WHAT IS REQUIRED: Take the entries below and print, exactly, the stretch from the line containing "Insert your description of the stage here" through the line containing "Creating a Backlog", both included.

DATA TO PROCESS:

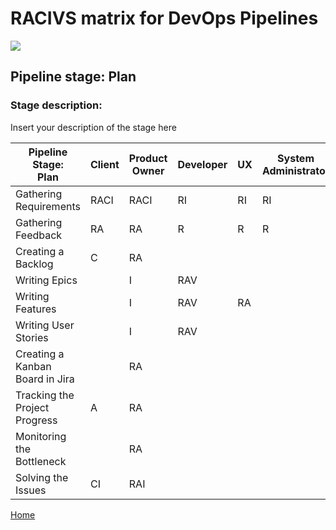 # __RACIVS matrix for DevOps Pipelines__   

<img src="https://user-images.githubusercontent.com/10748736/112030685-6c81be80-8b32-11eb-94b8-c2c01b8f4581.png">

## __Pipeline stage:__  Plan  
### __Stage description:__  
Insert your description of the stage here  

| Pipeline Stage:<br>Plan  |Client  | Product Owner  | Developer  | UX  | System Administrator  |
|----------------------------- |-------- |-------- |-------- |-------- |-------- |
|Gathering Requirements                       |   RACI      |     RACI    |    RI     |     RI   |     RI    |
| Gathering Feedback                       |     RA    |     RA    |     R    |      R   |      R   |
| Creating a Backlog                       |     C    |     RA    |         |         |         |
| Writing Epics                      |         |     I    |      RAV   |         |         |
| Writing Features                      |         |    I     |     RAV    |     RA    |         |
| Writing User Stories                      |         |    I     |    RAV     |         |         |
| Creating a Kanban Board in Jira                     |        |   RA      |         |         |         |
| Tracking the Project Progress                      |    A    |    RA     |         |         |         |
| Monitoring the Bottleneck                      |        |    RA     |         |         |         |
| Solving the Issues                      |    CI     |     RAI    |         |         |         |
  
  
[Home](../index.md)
==
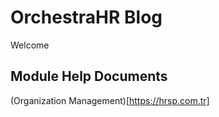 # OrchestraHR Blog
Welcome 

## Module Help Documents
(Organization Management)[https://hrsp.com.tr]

FINISHED EXERCISE:
Insert your description of the stage here  

| Pipeline Stage:<br>Plan  |Client  | Product Owner  | Developer  | UX  | System Administrator  |
|----------------------------- |-------- |-------- |-------- |-------- |-------- |
|Gathering Requirements                       |   RACI      |     RACI    |    RI     |     RI   |     RI    |
| Gathering Feedback                       |     RA    |     RA    |     R    |      R   |      R   |
| Creating a Backlog                       |     C    |     RA    |         |         |         |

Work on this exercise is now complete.